Atlantic Canadian startups raised $117 million in the third quarter of 2023, according to data from the Canadian Venture Capital and Private Equity Association. Much of that investment capital was tied to the largest funding round in Nova Scotia history: Halifax-based CarbonCure’s gangbusters US$80 million raise from July.

Nationally, venture capital has been recovering from last year’s downturn, the CVCA’s Venture Capital Market Overview reports. But on the East Coast, removing the CarbonCure deal from the third quarter fundraising totals reveals a less cheerful picture, with other companies across all four provinces having raised just a combined $11 million.

Counting CarbonCure’s raise, which was worth the equivalent of about C$106 million and led by Swiss impact investor Blue Earth Capital, Nova Scotia companies raised $111 million. Without it, they raised $5 million. New Brunswick companies raised about $2 million across four deals, in Newfoundland and Labrador the CVCA records one deal worth about $4 million, and for the second time this year, Prince Edward Island companies failed to close any equity funding rounds.

Those figures are down significantly from the third quarter of 2022, when two provinces, Newfoundland and Labrador and New Brunswick, radically outperformed their entire first halves, raising $25 million and $40 million, respectively.

The CVCA does not publish funding data broken down by quarter, instead favouring cumulative, year-to-date figures.

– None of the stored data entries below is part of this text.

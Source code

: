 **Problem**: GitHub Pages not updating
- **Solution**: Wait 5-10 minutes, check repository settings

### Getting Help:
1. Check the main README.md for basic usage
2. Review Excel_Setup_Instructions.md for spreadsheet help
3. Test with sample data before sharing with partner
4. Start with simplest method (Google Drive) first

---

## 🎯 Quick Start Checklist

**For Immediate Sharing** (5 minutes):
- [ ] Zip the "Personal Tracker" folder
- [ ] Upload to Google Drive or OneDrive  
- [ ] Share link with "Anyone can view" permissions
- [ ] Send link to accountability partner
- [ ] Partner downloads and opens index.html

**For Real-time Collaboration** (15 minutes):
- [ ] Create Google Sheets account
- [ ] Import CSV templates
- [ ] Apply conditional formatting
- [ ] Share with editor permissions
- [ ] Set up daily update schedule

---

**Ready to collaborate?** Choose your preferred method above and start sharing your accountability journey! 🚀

Entrevestor has calculated third quarter results by subtracting the first half data published earlier in the year from the latest totals.

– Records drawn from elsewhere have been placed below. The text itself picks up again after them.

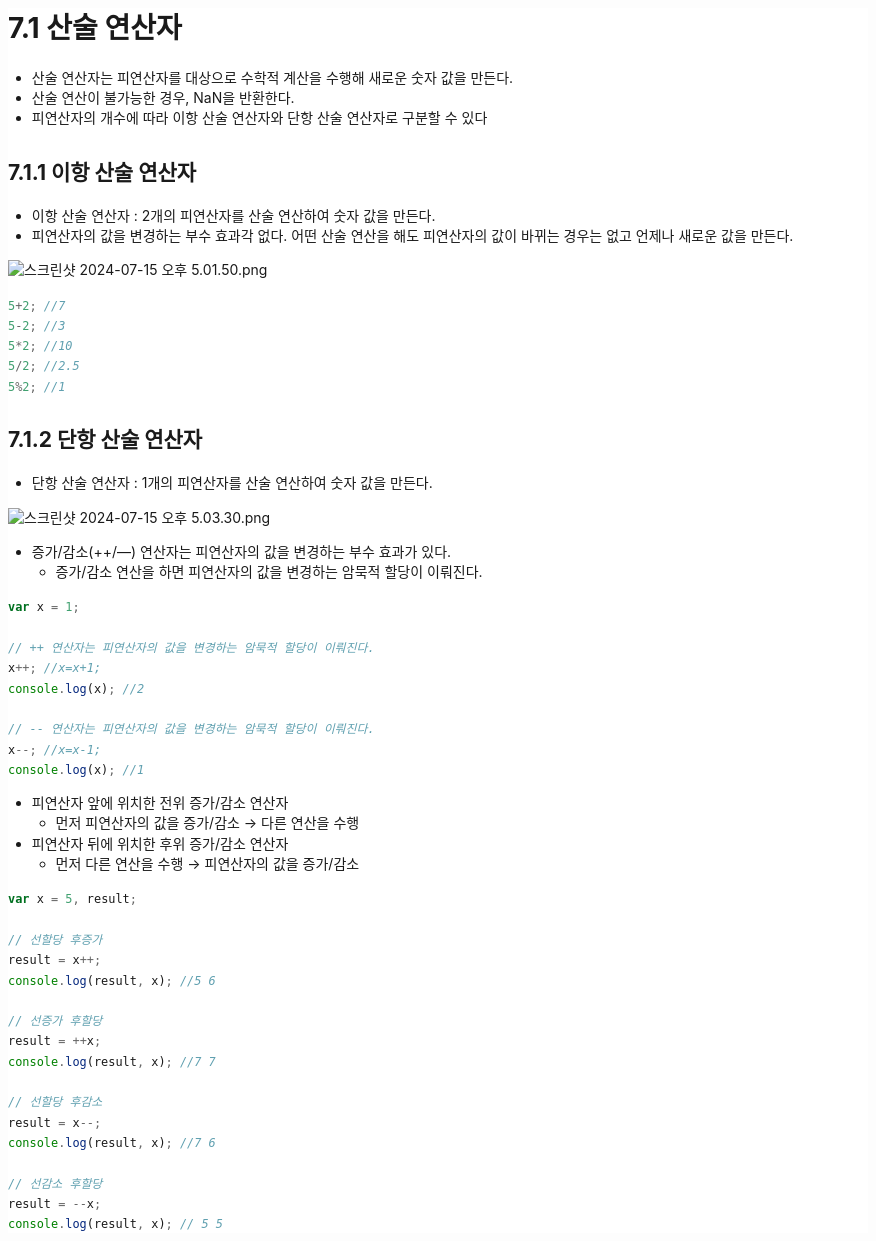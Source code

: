 # 7.1 산술 연산자

- 산술 연산자는 피연산자를 대상으로 수학적 계산을 수행해 새로운 숫자 값을 만든다.
- 산술 연산이 불가능한 경우, NaN을 반환한다.
- 피연산자의 개수에 따라 이항 산술 연산자와 단항 산술 연산자로 구분할 수 있다

## 7.1.1 이항 산술 연산자

- 이항 산술 연산자 : 2개의 피연산자를 산술 연산하여 숫자 값을 만든다.
- 피연산자의 값을 변경하는 부수 효과각 없다. 어떤 산술 연산을 해도 피연산자의 값이 바뀌는 경우는 없고  언제나 새로운 값을 만든다.

![스크린샷 2024-07-15 오후 5.01.50.png](https://prod-files-secure.s3.us-west-2.amazonaws.com/0c997150-c786-4498-8b83-255a9aadfa72/3187957d-1c79-4ae3-8120-a2c7640a4bd6/%E1%84%89%E1%85%B3%E1%84%8F%E1%85%B3%E1%84%85%E1%85%B5%E1%86%AB%E1%84%89%E1%85%A3%E1%86%BA_2024-07-15_%E1%84%8B%E1%85%A9%E1%84%92%E1%85%AE_5.01.50.png)

```jsx
5+2; //7
5-2; //3
5*2; //10
5/2; //2.5
5%2; //1
```

## 7.1.2 단항 산술 연산자

- 단항 산술 연산자 : 1개의 피연산자를 산술 연산하여 숫자 값을 만든다.

![스크린샷 2024-07-15 오후 5.03.30.png](https://prod-files-secure.s3.us-west-2.amazonaws.com/0c997150-c786-4498-8b83-255a9aadfa72/a682eea4-4d9b-4e66-98a5-1e8f3d04c6b8/%E1%84%89%E1%85%B3%E1%84%8F%E1%85%B3%E1%84%85%E1%85%B5%E1%86%AB%E1%84%89%E1%85%A3%E1%86%BA_2024-07-15_%E1%84%8B%E1%85%A9%E1%84%92%E1%85%AE_5.03.30.png)

- 증가/감소(++/—) 연산자는 피연산자의 값을 변경하는 부수 효과가 있다.
    - 증가/감소 연산을 하면 피연산자의 값을 변경하는 암묵적 할당이 이뤄진다.

```jsx
var x = 1;

// ++ 연산자는 피연산자의 값을 변경하는 암묵적 할당이 이뤄진다. 
x++; //x=x+1;
console.log(x); //2

// -- 연산자는 피연산자의 값을 변경하는 암묵적 할당이 이뤄진다. 
x--; //x=x-1;
console.log(x); //1
```

- 피연산자 앞에 위치한 전위 증가/감소 연산자
    - 먼저 피연산자의 값을 증가/감소 → 다른 연산을 수행
- 피연산자 뒤에 위치한 후위 증가/감소 연산자
    - 먼저 다른 연산을 수행 → 피연산자의 값을 증가/감소

```jsx
var x = 5, result;

// 선할당 후증가
result = x++;
console.log(result, x); //5 6

// 선증가 후할당
result = ++x;
console.log(result, x); //7 7

// 선할당 후감소
result = x--;
console.log(result, x); //7 6

// 선감소 후할당
result = --x;
console.log(result, x); // 5 5
```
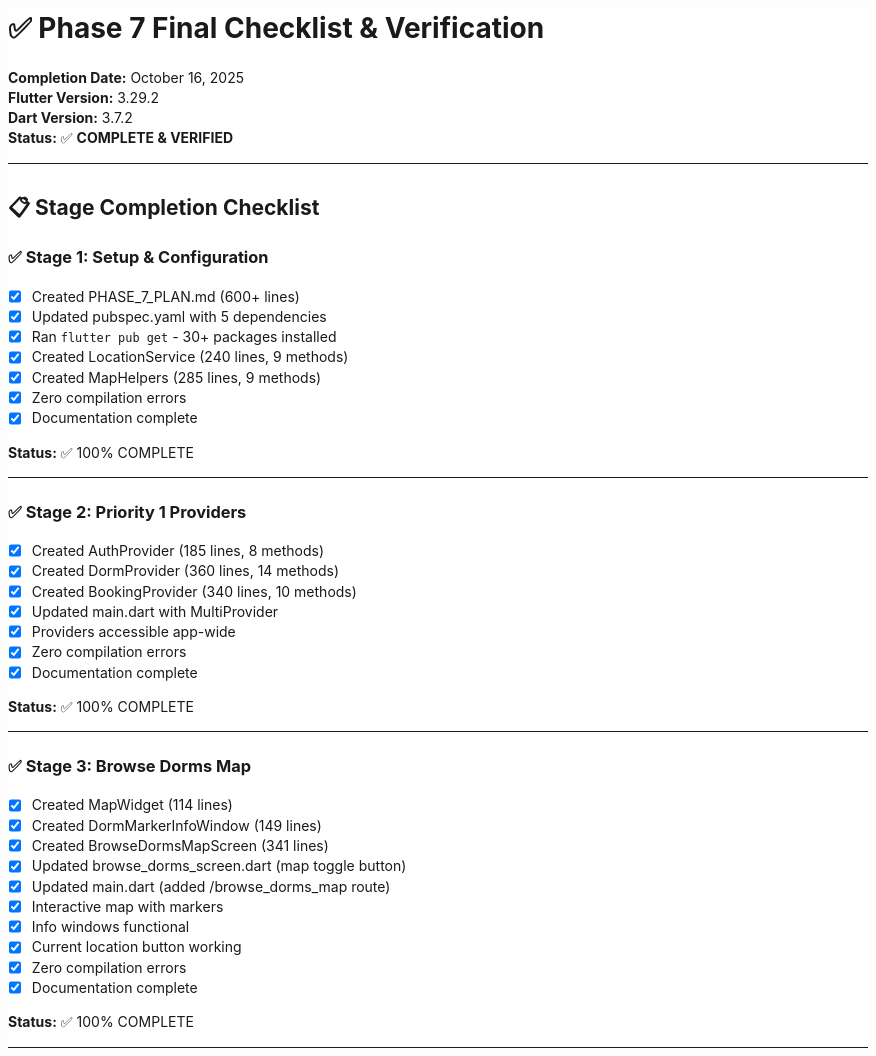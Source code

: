 # ✅ Phase 7 Final Checklist & Verification

**Completion Date:** October 16, 2025  
**Flutter Version:** 3.29.2  
**Dart Version:** 3.7.2  
**Status:** ✅ **COMPLETE & VERIFIED**

---

## 📋 Stage Completion Checklist

### ✅ Stage 1: Setup & Configuration
- [x] Created PHASE_7_PLAN.md (600+ lines)
- [x] Updated pubspec.yaml with 5 dependencies
- [x] Ran `flutter pub get` - 30+ packages installed
- [x] Created LocationService (240 lines, 9 methods)
- [x] Created MapHelpers (285 lines, 9 methods)
- [x] Zero compilation errors
- [x] Documentation complete

**Status:** ✅ 100% COMPLETE

---

### ✅ Stage 2: Priority 1 Providers
- [x] Created AuthProvider (185 lines, 8 methods)
- [x] Created DormProvider (360 lines, 14 methods)
- [x] Created BookingProvider (340 lines, 10 methods)
- [x] Updated main.dart with MultiProvider
- [x] Providers accessible app-wide
- [x] Zero compilation errors
- [x] Documentation complete

**Status:** ✅ 100% COMPLETE

---

### ✅ Stage 3: Browse Dorms Map
- [x] Created MapWidget (114 lines)
- [x] Created DormMarkerInfoWindow (149 lines)
- [x] Created BrowseDormsMapScreen (341 lines)
- [x] Updated browse_dorms_screen.dart (map toggle button)
- [x] Updated main.dart (added /browse_dorms_map route)
- [x] Interactive map with markers
- [x] Info windows functional
- [x] Current location button working
- [x] Zero compilation errors
- [x] Documentation complete

**Status:** ✅ 100% COMPLETE

---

Even omitting CarbonCure’s raise, though, the third quarter data is an improvement on this year’s second quarter, when New Brunswick companies raised just $3 million, Nova Scotia startups raised $6 million and Newfoundland raised $7 million.

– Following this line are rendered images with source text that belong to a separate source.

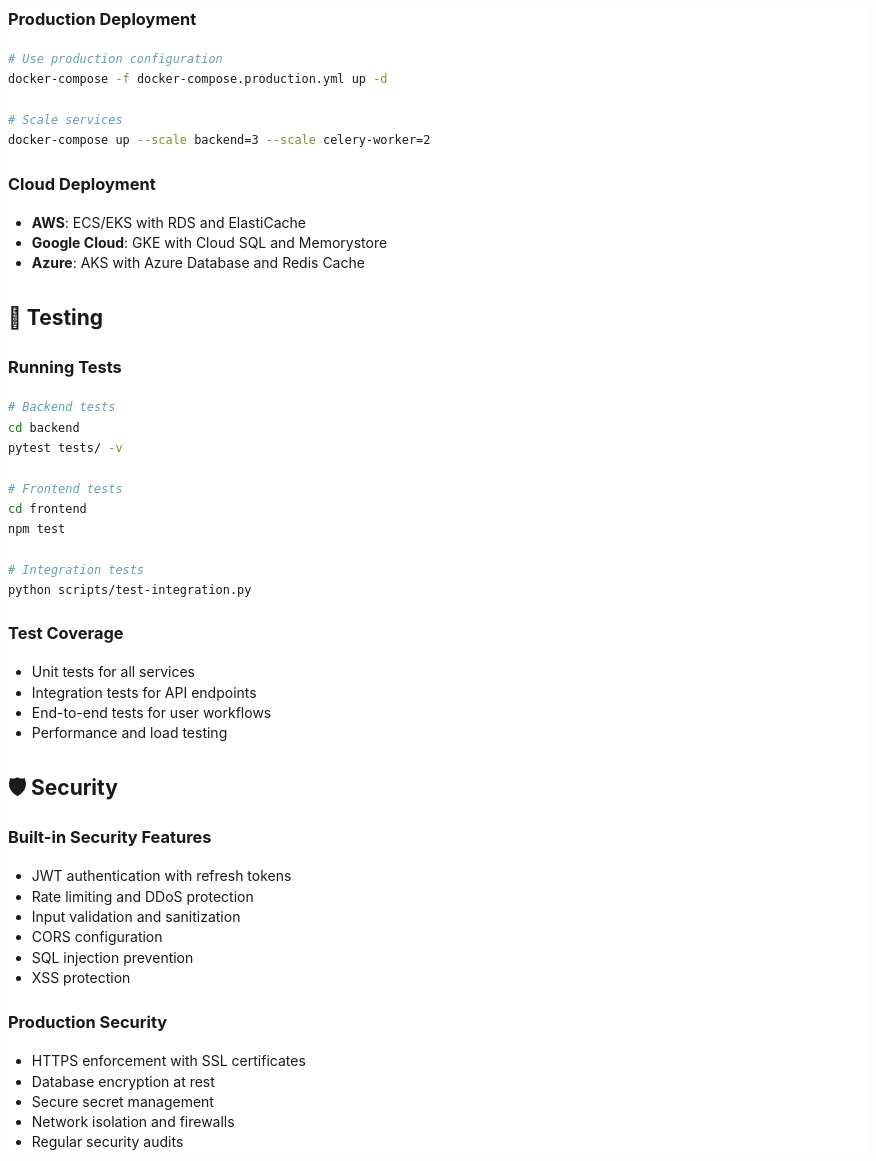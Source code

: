 ### Production Deployment
```bash
# Use production configuration
docker-compose -f docker-compose.production.yml up -d

# Scale services
docker-compose up --scale backend=3 --scale celery-worker=2
```

### Cloud Deployment
- **AWS**: ECS/EKS with RDS and ElastiCache
- **Google Cloud**: GKE with Cloud SQL and Memorystore
- **Azure**: AKS with Azure Database and Redis Cache

## 🧪 Testing

### Running Tests
```bash
# Backend tests
cd backend
pytest tests/ -v

# Frontend tests
cd frontend
npm test

# Integration tests
python scripts/test-integration.py
```

### Test Coverage
- Unit tests for all services
- Integration tests for API endpoints
- End-to-end tests for user workflows
- Performance and load testing

## 🛡️ Security

### Built-in Security Features
- JWT authentication with refresh tokens
- Rate limiting and DDoS protection
- Input validation and sanitization
- CORS configuration
- SQL injection prevention
- XSS protection

### Production Security
- HTTPS enforcement with SSL certificates
- Database encryption at rest
- Secure secret management
- Network isolation and firewalls
- Regular security audits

If we include CarbonCure, meanwhile, Atlantic Canada’s third quarter alone saw companies raise more than half of its $230 million total for all of 2022.

Nationally, venture capital investment amounted to $1.2 billion across 134 deals — an improvement from $196 million across 144 deals for the same period the year prior.

“These numbers signal a return to pre-pandemic normalcy,” wrote CVCA chief executive Kim Furlong. “The primary focus on growth has been replaced with a focus on solid businesses with sustainable plans and a path to profitability.

“IPOs are making a comeback after 18 months, and a robust early-stage pipeline promises new businesses positioned to contribute to Canadian innovation, job creation, and the overall economy.”